- How to complete this task
Across the entries below, how many lines have the string "termočlánky" in them? Reply with only the number.

- Provided data
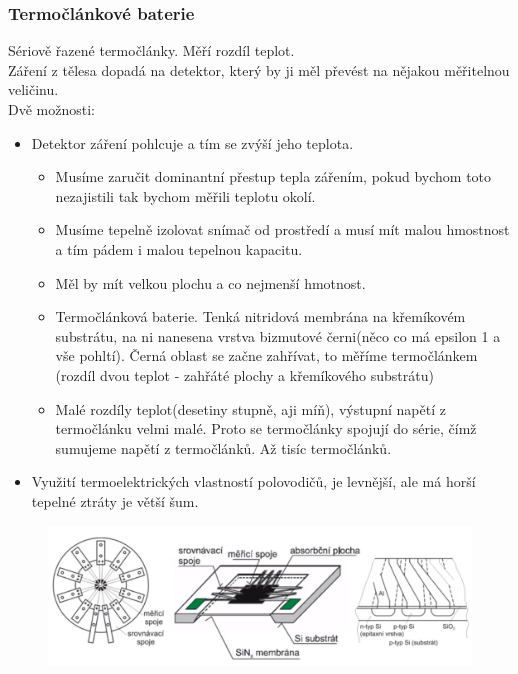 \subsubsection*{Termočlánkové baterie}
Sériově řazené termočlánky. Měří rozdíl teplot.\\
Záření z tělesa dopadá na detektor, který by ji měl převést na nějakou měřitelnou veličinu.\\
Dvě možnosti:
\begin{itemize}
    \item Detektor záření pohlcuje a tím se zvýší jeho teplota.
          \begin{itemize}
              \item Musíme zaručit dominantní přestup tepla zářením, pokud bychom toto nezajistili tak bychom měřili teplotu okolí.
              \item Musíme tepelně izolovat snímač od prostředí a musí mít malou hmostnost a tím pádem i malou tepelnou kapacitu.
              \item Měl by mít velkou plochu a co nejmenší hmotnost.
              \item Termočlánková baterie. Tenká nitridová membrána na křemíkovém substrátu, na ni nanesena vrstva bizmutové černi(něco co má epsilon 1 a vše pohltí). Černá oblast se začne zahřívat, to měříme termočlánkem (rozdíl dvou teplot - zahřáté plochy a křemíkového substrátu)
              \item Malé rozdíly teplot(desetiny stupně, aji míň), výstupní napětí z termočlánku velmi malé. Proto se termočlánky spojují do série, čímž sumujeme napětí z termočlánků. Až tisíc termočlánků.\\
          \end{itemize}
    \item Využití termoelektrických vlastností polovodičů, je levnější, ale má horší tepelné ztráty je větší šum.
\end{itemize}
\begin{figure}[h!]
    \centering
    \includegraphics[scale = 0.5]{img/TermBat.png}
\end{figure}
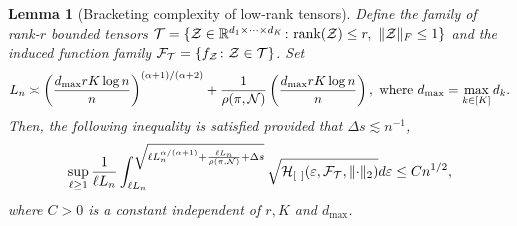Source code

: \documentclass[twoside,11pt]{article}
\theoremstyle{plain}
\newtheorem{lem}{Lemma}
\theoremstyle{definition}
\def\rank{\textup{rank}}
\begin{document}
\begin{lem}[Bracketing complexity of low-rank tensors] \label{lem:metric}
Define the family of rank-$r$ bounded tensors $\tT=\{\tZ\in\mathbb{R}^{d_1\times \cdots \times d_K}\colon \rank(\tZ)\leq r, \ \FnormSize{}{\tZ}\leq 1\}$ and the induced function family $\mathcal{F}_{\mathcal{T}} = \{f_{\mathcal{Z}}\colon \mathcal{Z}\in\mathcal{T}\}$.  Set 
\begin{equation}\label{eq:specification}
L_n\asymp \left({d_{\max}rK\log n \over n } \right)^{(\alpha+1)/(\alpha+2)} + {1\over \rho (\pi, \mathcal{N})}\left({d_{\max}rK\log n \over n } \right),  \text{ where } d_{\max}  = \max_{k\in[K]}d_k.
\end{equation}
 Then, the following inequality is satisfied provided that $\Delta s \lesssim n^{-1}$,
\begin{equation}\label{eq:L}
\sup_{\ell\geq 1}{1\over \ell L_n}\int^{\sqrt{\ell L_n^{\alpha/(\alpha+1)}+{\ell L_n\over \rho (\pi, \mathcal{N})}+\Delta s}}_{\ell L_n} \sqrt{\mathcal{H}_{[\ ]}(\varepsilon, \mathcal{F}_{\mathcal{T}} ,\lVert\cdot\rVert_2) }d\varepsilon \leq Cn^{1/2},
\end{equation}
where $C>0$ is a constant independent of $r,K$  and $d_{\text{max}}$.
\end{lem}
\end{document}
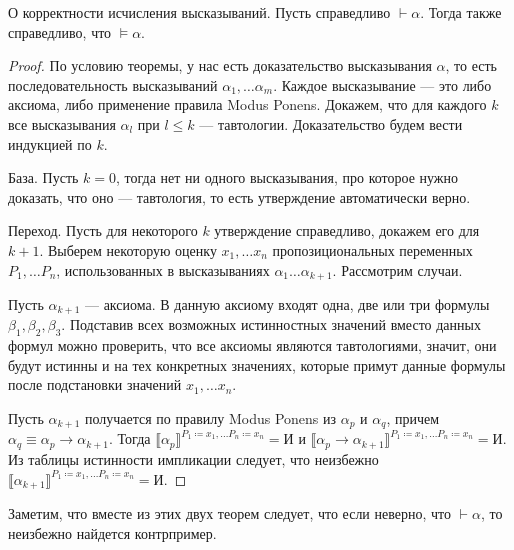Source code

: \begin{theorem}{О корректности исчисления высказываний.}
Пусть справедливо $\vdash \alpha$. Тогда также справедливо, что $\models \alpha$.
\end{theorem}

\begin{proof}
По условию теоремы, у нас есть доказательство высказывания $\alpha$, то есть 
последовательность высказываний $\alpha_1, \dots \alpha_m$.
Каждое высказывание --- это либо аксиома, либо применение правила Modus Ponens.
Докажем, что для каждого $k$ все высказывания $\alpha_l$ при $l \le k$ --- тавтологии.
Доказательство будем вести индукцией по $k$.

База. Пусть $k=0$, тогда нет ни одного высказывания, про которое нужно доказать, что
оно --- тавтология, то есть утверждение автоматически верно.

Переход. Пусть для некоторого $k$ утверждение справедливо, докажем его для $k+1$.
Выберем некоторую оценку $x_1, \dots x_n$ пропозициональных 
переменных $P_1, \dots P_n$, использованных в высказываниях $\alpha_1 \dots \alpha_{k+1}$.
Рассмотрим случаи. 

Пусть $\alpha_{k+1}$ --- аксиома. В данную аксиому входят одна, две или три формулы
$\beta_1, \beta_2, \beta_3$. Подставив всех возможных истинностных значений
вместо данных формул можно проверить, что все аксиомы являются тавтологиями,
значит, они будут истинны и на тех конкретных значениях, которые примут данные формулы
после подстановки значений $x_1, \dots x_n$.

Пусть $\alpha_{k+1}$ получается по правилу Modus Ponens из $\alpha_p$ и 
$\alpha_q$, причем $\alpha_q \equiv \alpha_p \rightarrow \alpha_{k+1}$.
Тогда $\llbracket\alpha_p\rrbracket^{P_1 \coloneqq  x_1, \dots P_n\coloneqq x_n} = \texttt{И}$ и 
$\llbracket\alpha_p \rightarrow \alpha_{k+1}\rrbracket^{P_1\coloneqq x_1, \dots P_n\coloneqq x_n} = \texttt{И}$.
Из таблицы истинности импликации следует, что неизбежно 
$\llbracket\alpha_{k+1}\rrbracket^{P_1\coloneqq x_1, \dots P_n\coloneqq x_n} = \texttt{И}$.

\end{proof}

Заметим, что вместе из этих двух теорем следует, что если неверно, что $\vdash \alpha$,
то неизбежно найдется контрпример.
--
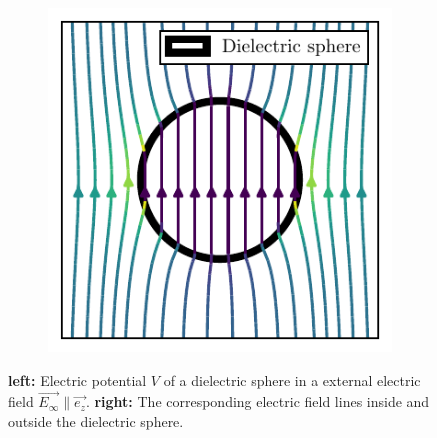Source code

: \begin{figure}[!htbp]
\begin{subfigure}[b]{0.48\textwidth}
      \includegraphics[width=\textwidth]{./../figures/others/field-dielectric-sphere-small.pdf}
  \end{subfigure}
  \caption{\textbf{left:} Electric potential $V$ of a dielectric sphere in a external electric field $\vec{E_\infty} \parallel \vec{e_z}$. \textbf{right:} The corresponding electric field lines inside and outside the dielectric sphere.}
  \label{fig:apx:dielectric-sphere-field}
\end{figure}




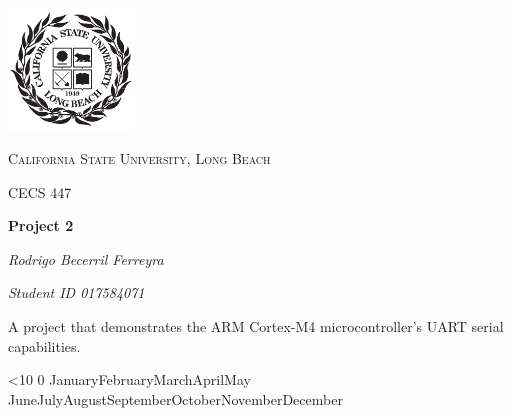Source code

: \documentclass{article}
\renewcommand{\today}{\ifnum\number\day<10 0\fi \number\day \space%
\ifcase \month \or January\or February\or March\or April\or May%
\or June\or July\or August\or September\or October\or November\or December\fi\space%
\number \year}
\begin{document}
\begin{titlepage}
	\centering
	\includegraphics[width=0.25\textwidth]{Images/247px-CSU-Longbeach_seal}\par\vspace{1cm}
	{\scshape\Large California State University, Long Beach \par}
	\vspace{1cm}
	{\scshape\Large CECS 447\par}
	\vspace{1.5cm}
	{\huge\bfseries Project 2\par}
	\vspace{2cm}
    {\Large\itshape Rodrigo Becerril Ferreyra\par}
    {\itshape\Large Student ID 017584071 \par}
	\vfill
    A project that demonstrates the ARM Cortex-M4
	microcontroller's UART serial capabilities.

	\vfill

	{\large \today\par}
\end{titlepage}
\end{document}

- Result for this task
2